### [Task instructions]
Say how many lines of the data below have the word "OrderTable" in them. Add nothing else.

*** Opening Data for the task ***

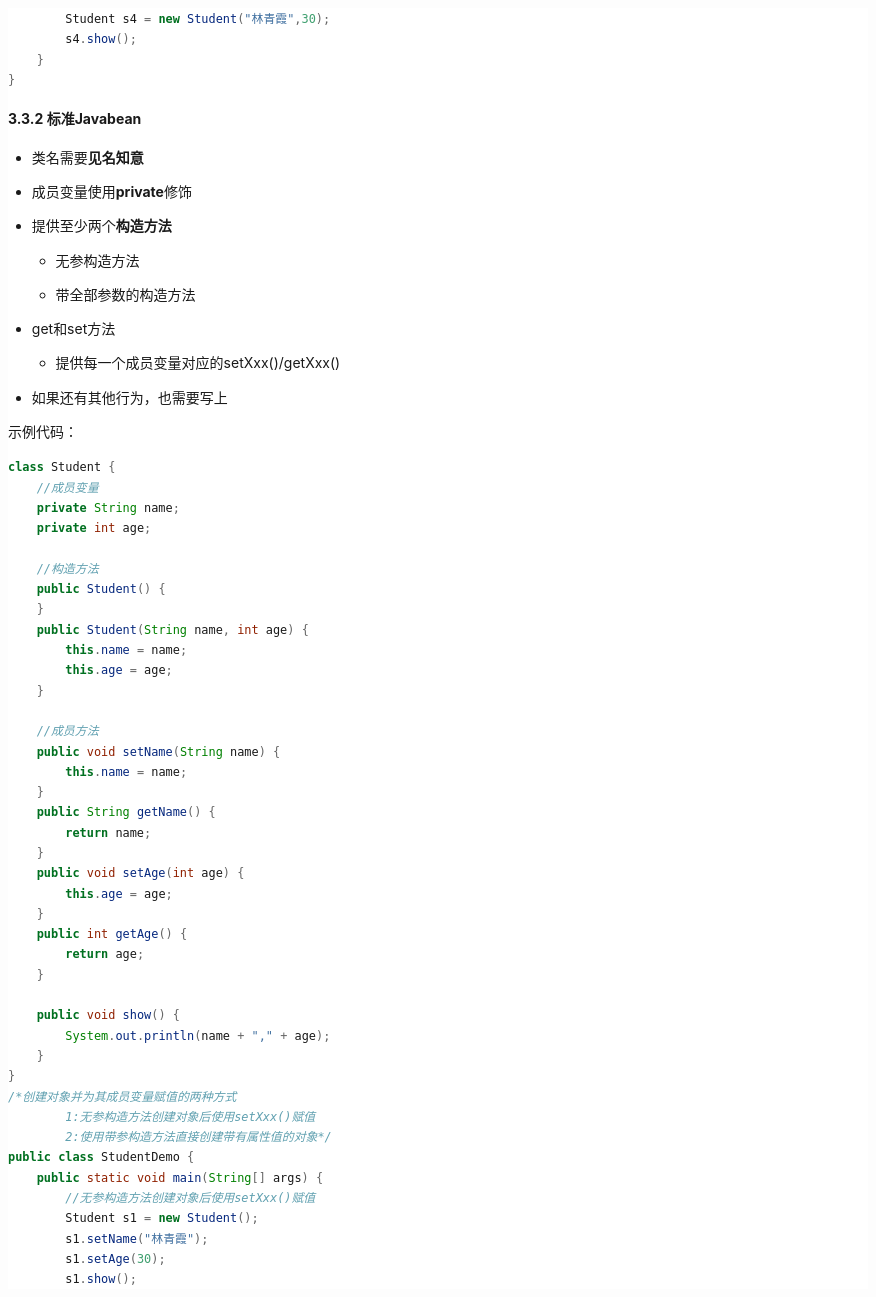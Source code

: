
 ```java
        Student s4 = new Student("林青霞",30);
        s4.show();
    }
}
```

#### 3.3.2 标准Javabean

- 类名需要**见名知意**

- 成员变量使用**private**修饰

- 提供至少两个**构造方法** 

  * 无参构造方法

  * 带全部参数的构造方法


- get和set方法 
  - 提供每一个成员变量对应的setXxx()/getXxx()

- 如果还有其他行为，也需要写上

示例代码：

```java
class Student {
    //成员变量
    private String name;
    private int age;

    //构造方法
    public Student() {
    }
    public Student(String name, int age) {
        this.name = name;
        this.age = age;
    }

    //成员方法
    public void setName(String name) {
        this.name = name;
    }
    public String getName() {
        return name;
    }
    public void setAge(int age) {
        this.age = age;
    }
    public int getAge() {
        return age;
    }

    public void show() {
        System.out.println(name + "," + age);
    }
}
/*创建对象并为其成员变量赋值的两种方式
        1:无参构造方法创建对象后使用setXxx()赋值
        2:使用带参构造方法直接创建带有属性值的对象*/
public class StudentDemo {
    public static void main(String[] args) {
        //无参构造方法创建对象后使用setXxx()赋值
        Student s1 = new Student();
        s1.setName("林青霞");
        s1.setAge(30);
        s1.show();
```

*** Closing Data for the task ***
*** Opening Data for the task ***

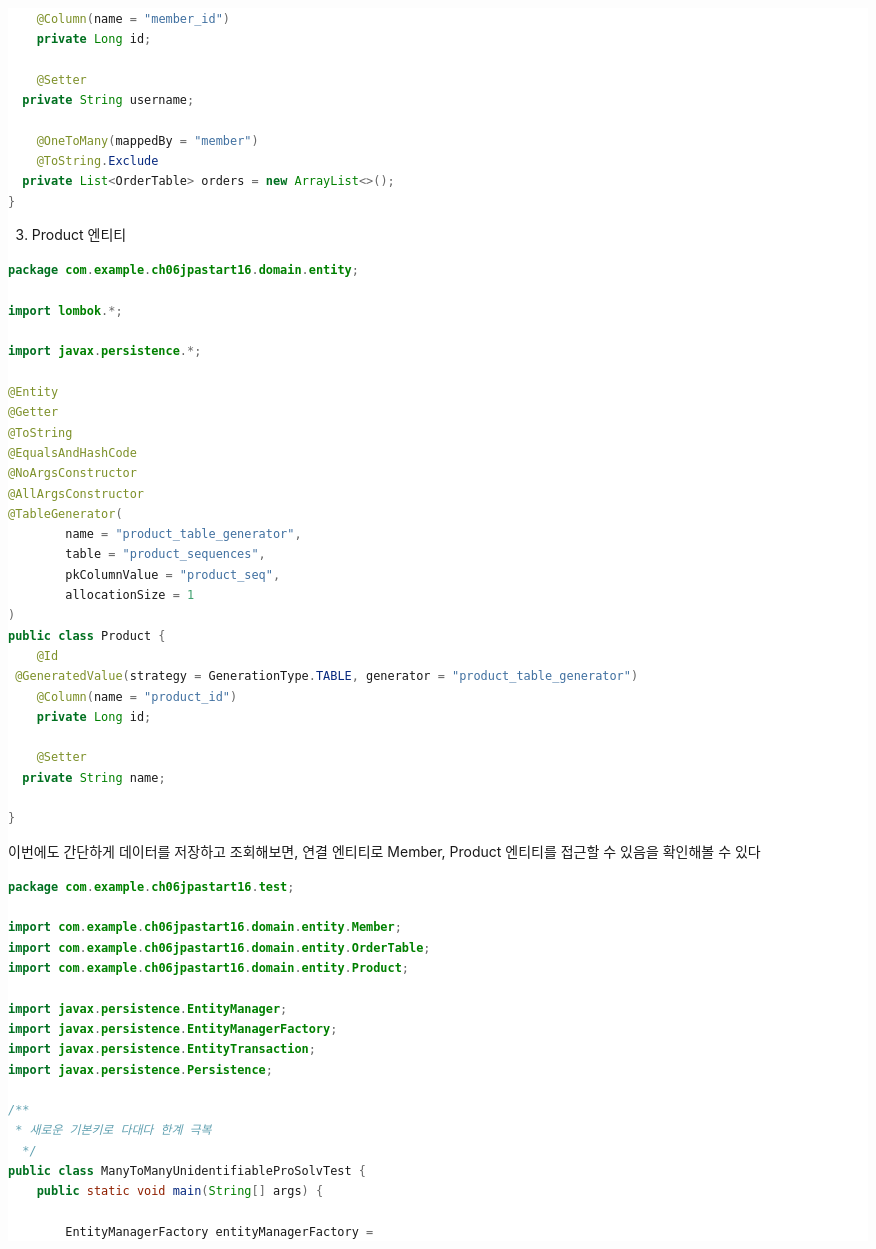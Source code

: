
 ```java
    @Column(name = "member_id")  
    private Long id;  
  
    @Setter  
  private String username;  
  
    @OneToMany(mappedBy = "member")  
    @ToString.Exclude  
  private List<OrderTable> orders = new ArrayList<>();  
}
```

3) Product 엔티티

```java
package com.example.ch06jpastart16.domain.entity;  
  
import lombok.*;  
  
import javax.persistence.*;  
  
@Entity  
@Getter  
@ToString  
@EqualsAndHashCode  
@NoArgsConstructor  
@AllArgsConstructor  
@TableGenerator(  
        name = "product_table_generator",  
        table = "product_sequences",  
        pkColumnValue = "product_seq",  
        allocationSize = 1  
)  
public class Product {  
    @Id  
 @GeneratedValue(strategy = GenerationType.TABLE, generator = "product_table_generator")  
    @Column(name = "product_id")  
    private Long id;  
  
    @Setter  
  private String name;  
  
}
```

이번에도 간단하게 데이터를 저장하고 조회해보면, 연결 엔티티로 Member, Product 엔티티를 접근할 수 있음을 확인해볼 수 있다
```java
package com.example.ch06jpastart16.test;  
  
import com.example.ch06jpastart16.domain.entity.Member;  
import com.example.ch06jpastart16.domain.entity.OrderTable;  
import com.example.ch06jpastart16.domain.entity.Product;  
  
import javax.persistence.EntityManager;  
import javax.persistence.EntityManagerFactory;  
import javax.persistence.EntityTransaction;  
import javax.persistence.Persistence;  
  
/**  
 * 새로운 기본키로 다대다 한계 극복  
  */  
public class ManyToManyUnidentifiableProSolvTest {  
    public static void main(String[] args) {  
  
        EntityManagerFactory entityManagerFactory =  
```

*** Closing Data for the task ***

### [Completed exercise]
2